Aujourd’hui, sous les coups du sort injurieux,
Si tu la vois encor, tu n’en crois pas tes yeux.
Ses autres ennemis, ses deuils, je veux les taire,
Mais non sa plus récente et plus dure misère,
La plus noire fortune où pût jamais déchoir
Celle qui vit alors de près son dernier soir.

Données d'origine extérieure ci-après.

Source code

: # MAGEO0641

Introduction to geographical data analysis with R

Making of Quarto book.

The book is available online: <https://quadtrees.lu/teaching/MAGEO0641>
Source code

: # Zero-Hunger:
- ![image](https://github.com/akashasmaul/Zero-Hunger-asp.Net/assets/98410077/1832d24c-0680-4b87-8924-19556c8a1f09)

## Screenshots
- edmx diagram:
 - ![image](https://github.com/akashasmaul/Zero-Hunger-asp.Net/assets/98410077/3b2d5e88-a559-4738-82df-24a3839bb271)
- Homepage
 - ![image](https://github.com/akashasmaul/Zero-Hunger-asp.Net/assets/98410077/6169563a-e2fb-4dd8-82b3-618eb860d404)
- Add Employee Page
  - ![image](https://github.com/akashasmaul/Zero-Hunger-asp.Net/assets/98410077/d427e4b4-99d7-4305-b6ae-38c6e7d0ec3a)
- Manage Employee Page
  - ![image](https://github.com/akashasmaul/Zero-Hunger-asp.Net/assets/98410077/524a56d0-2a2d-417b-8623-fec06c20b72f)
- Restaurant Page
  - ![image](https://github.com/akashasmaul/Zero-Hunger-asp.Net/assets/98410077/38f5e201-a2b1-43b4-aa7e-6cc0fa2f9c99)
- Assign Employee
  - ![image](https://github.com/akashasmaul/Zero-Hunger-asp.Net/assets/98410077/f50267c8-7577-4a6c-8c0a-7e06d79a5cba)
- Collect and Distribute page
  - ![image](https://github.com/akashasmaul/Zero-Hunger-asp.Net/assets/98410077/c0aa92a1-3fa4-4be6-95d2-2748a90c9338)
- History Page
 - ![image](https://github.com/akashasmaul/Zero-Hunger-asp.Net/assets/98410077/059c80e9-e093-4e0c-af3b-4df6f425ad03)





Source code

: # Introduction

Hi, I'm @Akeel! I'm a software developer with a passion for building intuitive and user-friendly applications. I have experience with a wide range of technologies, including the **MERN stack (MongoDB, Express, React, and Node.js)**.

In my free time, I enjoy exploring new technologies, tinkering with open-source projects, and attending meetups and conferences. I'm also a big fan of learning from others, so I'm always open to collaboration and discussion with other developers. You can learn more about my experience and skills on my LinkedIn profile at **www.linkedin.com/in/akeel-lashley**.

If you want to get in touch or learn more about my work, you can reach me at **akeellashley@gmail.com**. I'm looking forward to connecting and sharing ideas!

Heureuse, heureuse es-tu, toi que la destinée
N’avait pas, ô grande âme, à vivre condamnée
Dans ce milieu d’horreurs ! Dante, tu n’as pas vu,
Aux bras du barbare ivre et de meurtres repu,
L’épouse italienne ! et la lance ennemie,
Et la fureur avide et jamais assouvie,
Pillant et saccageant campagnes et cités,
Semer le sol natal de leurs atrocités !
Tu n’as pas vu sortir de nos murs en ruines
Les œuvres du génie et les filles divines
De l’Art italien, et, par delà les monts,
S’en aller en exil ! et chevaux et fourgons
Encombrer nos chemins, fouler nos champs, nos gerbes !
Et l’âpre injonction aux paroles acerbes,
Et l’orgueil du vainqueur, et sa brutalité !
Tu n’as pas entendu le mot de liberté,
Sacrilège ajoutant l’ironie à l’outrage,
Sur des lèvres de fiel et que blêmit la rage,
Nous railler au bruit sourd du fouet et des fers !…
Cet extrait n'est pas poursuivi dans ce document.